Métier : Médecin - passionné par l’agriculture Sa place à Figuig : Ancien habitant de Figuig Date de l’entretien : Août 2017 Lieu de l’entretien : Khenifra Habitation actuelle : à Khenifra mais un habitat en copropriété en cours de construction Mon oncle paternel, que je vois d’été en été pour discuter et échanger sur plusieurs sujets surtout celui du devenir de notre patrimoine à Figuig, dans le ksar. Amine Benali : Comment percevez-vous votre héritage? Ce n’est pas un héritage personnel ou appartenant à une seule génération. Il s’agit d’un héritage de toutes les générations qui nous on précédées et qu’on se doit de protéger, de l’améliorer ou la moindre des choses, de le garder tel qu’il est et le conserver pour les générations futures. A.B : Pourquoi avoir quitté la maison dans le ksar? L’inadaptation des Ksours aux besoins de la vie moderne en équipements, services, infrastructures et moyens de communication accélère la décadence de ces noyaux de civilisation ancienne. A.B : En quoi l’entretien du ksar devenait-il encombrant? Dans un ksar, les maisons sont adossées les une aux autres avec des ruelles assez étroites. Ainsi la dégradation d’une maison entraine obligatoirement la dégradation en cascade des autres. On ne peut donc concevoir d’entretenir ou de restaurer un habitat seul isolé sans restaurer tout ce qu’il y a autour, et d’habitations auxquels il est adossé. Ce serait a mon avis une erreur de limiter l’entretien et le maintien du de l’habitation dans le ksar à une responsabilité individuelle.
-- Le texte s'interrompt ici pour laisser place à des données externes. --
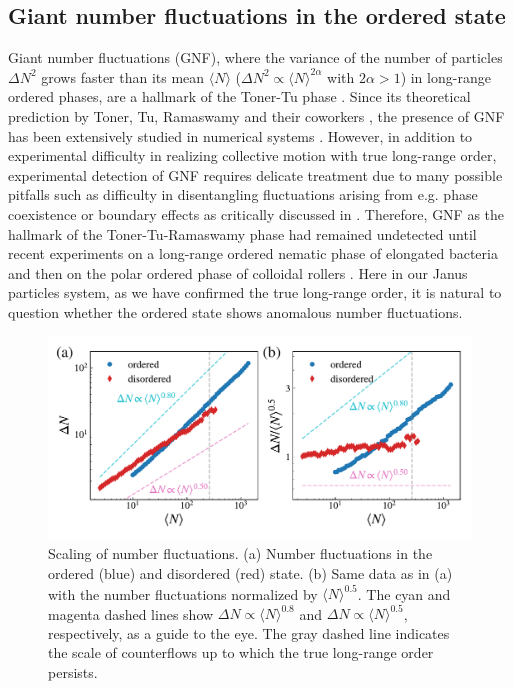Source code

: \documentclass[%
 reprint,
 amsmath,amssymb,
 aps,
 floatfix
]{revtex4-2}
\begin{document}
\subsection{Giant number fluctuations in the ordered state}
Giant number fluctuations (GNF), where the variance of the number of particles $\Delta N^2$ grows faster than its mean $\langle N\rangle$ ($\Delta N^2\propto\langle N\rangle^{2\alpha}$ with $2\alpha>1$) in long-range ordered phases, are a hallmark of the Toner-Tu phase \cite{tonertu95, tonertu98, toner2012}. 
Since its theoretical prediction by Toner, Tu, Ramaswamy and their coworkers \cite{tonertu95, tonertu98, toner2005}, the presence of GNF has been extensively studied in numerical systems \cite{ramaswamy2003, chate2008, ginelli2010, benoit2019}. However, in addition to experimental difficulty in realizing collective motion with true long-range order, experimental detection of GNF requires delicate treatment due to many possible pitfalls such as difficulty in disentangling fluctuations arising from e.g. phase coexistence or boundary effects as critically discussed in \cite{nishiguchi2017}. Therefore, GNF as the hallmark of the Toner-Tu-Ramaswamy phase had remained undetected until recent experiments on a long-range ordered nematic phase of elongated bacteria \cite{nishiguchi2017} and then on the polar ordered phase of colloidal rollers \cite{bartolo2018}.
Here in our Janus particles system, as we have confirmed the true long-range order, it is natural to question whether the ordered state shows anomalous number fluctuations.

\begin{figure}[t!]
\includegraphics[width=\columnwidth]{num_fluc-2.pdf}
\caption{\label{num_fluc} Scaling of number fluctuations. (a) Number fluctuations in the ordered (blue) and disordered (red) state. (b) Same data as in (a) with the number fluctuations normalized by $\langle N\rangle^{0.5}$. The cyan and magenta dashed lines show $\Delta N \propto \langle N\rangle^{0.8}$ and $\Delta N \propto \langle N\rangle^{0.5}$, respectively, as a guide to the eye. The gray dashed line indicates the scale of counterflows up to which the true long-range order persists.}
\end{figure}
\end{document}
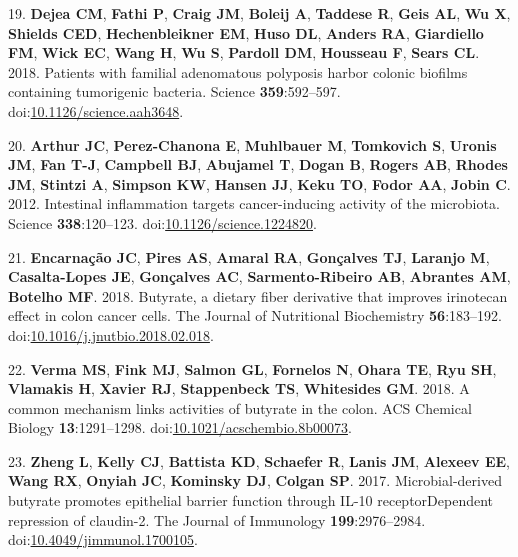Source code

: \documentclass[11pt,]{article}
\begin{document}
\leavevmode\hypertarget{ref-Dejea2018}{}%
19. \textbf{Dejea CM}, \textbf{Fathi P}, \textbf{Craig JM},
\textbf{Boleij A}, \textbf{Taddese R}, \textbf{Geis AL}, \textbf{Wu X},
\textbf{Shields CED}, \textbf{Hechenbleikner EM}, \textbf{Huso DL},
\textbf{Anders RA}, \textbf{Giardiello FM}, \textbf{Wick EC},
\textbf{Wang H}, \textbf{Wu S}, \textbf{Pardoll DM}, \textbf{Housseau
F}, \textbf{Sears CL}. 2018. Patients with familial adenomatous
polyposis harbor colonic biofilms containing tumorigenic bacteria.
Science \textbf{359}:592--597.
doi:\href{https://doi.org/10.1126/science.aah3648}{10.1126/science.aah3648}.

\leavevmode\hypertarget{ref-Arthur2012}{}%
20. \textbf{Arthur JC}, \textbf{Perez-Chanona E}, \textbf{Muhlbauer M},
\textbf{Tomkovich S}, \textbf{Uronis JM}, \textbf{Fan T-J},
\textbf{Campbell BJ}, \textbf{Abujamel T}, \textbf{Dogan B},
\textbf{Rogers AB}, \textbf{Rhodes JM}, \textbf{Stintzi A},
\textbf{Simpson KW}, \textbf{Hansen JJ}, \textbf{Keku TO}, \textbf{Fodor
AA}, \textbf{Jobin C}. 2012. Intestinal inflammation targets
cancer-inducing activity of the microbiota. Science
\textbf{338}:120--123.
doi:\href{https://doi.org/10.1126/science.1224820}{10.1126/science.1224820}.

\leavevmode\hypertarget{ref-Encarnao2018}{}%
21. \textbf{Encarnação JC}, \textbf{Pires AS}, \textbf{Amaral RA},
\textbf{Gonçalves TJ}, \textbf{Laranjo M}, \textbf{Casalta-Lopes JE},
\textbf{Gonçalves AC}, \textbf{Sarmento-Ribeiro AB}, \textbf{Abrantes
AM}, \textbf{Botelho MF}. 2018. Butyrate, a dietary fiber derivative
that improves irinotecan effect in colon cancer cells. The Journal of
Nutritional Biochemistry \textbf{56}:183--192.
doi:\href{https://doi.org/10.1016/j.jnutbio.2018.02.018}{10.1016/j.jnutbio.2018.02.018}.

\leavevmode\hypertarget{ref-Verma2018}{}%
22. \textbf{Verma MS}, \textbf{Fink MJ}, \textbf{Salmon GL},
\textbf{Fornelos N}, \textbf{Ohara TE}, \textbf{Ryu SH},
\textbf{Vlamakis H}, \textbf{Xavier RJ}, \textbf{Stappenbeck TS},
\textbf{Whitesides GM}. 2018. A common mechanism links activities of
butyrate in the colon. ACS Chemical Biology \textbf{13}:1291--1298.
doi:\href{https://doi.org/10.1021/acschembio.8b00073}{10.1021/acschembio.8b00073}.

\leavevmode\hypertarget{ref-Zheng2017}{}%
23. \textbf{Zheng L}, \textbf{Kelly CJ}, \textbf{Battista KD},
\textbf{Schaefer R}, \textbf{Lanis JM}, \textbf{Alexeev EE},
\textbf{Wang RX}, \textbf{Onyiah JC}, \textbf{Kominsky DJ},
\textbf{Colgan SP}. 2017. Microbial-derived butyrate promotes epithelial
barrier function through IL-10 receptorDependent repression of
claudin-2. The Journal of Immunology \textbf{199}:2976--2984.
doi:\href{https://doi.org/10.4049/jimmunol.1700105}{10.4049/jimmunol.1700105}.
\end{document}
A.B : Comment trouvez-vous le nouvel habitat (en dehors du ksar)? nb : précisions, en matériaux transformés comme le ciment, les parpaings etc.. Les nouvelles habitations sont le résultat de l’abondon et également de l’éclatement des ksours, en plus d’une désintégration du mode de vie local. ce qui a conduit à les construire à la périphérie des ksours Les constructions en briques de ciments remplacent les maisons traditionnelles dans le pourtour du ksar. 106


Demeurant impossible à maîtriser, ce phénomène banalise les Ksours, détériore leur caractère original et en déprécie les valeurs matérielles et symboliques. A.B : Ksar de Figuig, culture ou architecture? Les Ksours de Figuig sont des constructions ancestrales qui font partie intégrante du patrimoine et de l’identité socioculturelle de la région. Ils constituent à la fois un patrimoine matériel (édifices et architecture) et immatériel (pratiques et savoir-faire ancestraux adaptés à cet environnement spécifique), ce qui leur confère une valeur et un potentiel écologiques, touristiques, culturels et socioéconomiques uniques.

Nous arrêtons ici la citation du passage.